Soeur Marie-Thérèse des Batignolles
Voilà plus de 15 ans que j’ai commencé à lire Sœur Marie-Thérèse, j’étais gamin quand j’ai découvert cette bd et ça m’avait profondément marqué à l’époque. Quand vous êtes habitué à lire des séries drôles mais disons gentilles, inoffensives, et que vous tombez sur Sœur Marie-Thérèse, ça fait forcément un choc. Je n’ai passé que des bons moments avec les 6 tomes de cette série, des éclats de rire à chaque histoire. Maëster n’est pas le genre d’auteur à faire dans le politiquement correct ou le gag téléphoné. Maëster c’est plutôt le genre d’humour qui frappe fort, il distribue jeux de mots et répliques assassines comme Marie-Thérèse balance des coups de poings (nombreux, bien placés et c'est souvent dans la gueule), tout le monde en prend pour son grade : politiciens, piliers de comptoir, la classe moyenne, les bourges, les péquenots… et surtout l’Église catholique (bah oui c’est quand même l’univers de la bd). Franchement, si vous venez lire les avis sur cette série parce que vous hésitez à vous là procurer, je la conseille à ceux qui recherchent de l’humour bien hard, du genre qu’on peut rire de tout et de tous. Sinon, le dessin : Maëster est l’un des (trop) rares dessinateurs humoristes à attribuer une vraie importance esthétique à ses bd, l'exigence de la caricature oblige. Le dessin est d’une très grande qualité, très précis, vachement détaillé. D’ailleurs dans presque chaque cases on trouve un gag, ce qui donne d’autant plus envie de s’y attarder pour les chercher parce qu’ils ne sautent pas toujours aux yeux.
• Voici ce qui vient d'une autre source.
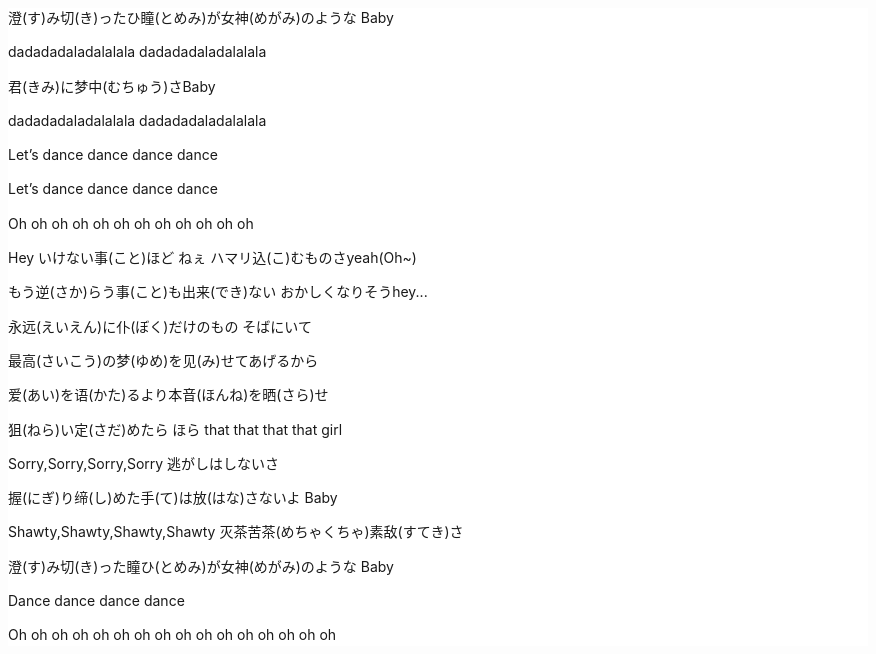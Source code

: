 澄(す)み切(き)ったひ瞳(とめみ)が女神(めがみ)のような Baby

dadadadaladalalala dadadadaladalalala

君(きみ)に梦中(むちゅう)さBaby

dadadadaladalalala dadadadaladalalala

Let’s dance dance dance dance

Let’s dance dance dance dance

Oh oh oh oh oh oh oh oh oh oh oh oh

Hey いけない事(こと)ほど ねぇ ハマリ込(こ)むものさyeah(Oh~)

もう逆(さか)らう事(こと)も出来(でき)ない おかしくなりそうhey...

永远(えいえん)に仆(ぼく)だけのもの そばにいて

最高(さいこう)の梦(ゆめ)を见(み)せてあげるから

爱(あい)を语(かた)るより本音(ほんね)を晒(さら)せ

狙(ねら)い定(さだ)めたら ほら that that that that girl

Sorry,Sorry,Sorry,Sorry 逃がしはしないさ

握(にぎ)り缔(し)めた手(て)は放(はな)さないよ Baby

Shawty,Shawty,Shawty,Shawty 灭茶苦茶(めちゃくちゃ)素敌(すてき)さ

澄(す)み切(き)った瞳ひ(とめみ)が女神(めがみ)のような Baby

Dance dance dance dance

Oh oh oh oh oh oh oh oh oh oh oh oh oh oh oh oh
Par exemple, le chapeau d’un cardinal va progressivement se transformer en un trimaran, un chiotte puis une capote. Bon, il faut le voir encore une fois, mais de part son dessin et ses histoires, Sœur Marie-Thérèse est devenue une bd culte dans son genre.
Lanfeust de Troy
La série d'héroïc-fantasy culte dans laquelle on ne s’ennuie pas une seule seconde grâce à des personnages attachants, des aventures rythmées, de l'action, de l'humour, de l'amour, un monde imaginaire plaisant plein de surprises, des jolies filles, des méchants mais alors vraiment méchants, un bestiaire diversifié, mais aussi de très bons dessins en parfaite adéquation avec l'univers abordé et qui en plus s'améliorent à partir du cinquième tome. Bref, la série d'héroïc-fantasy à posséder absolument qui a l'avantage d'être destinée à un public âgé de 7 à 77 ans.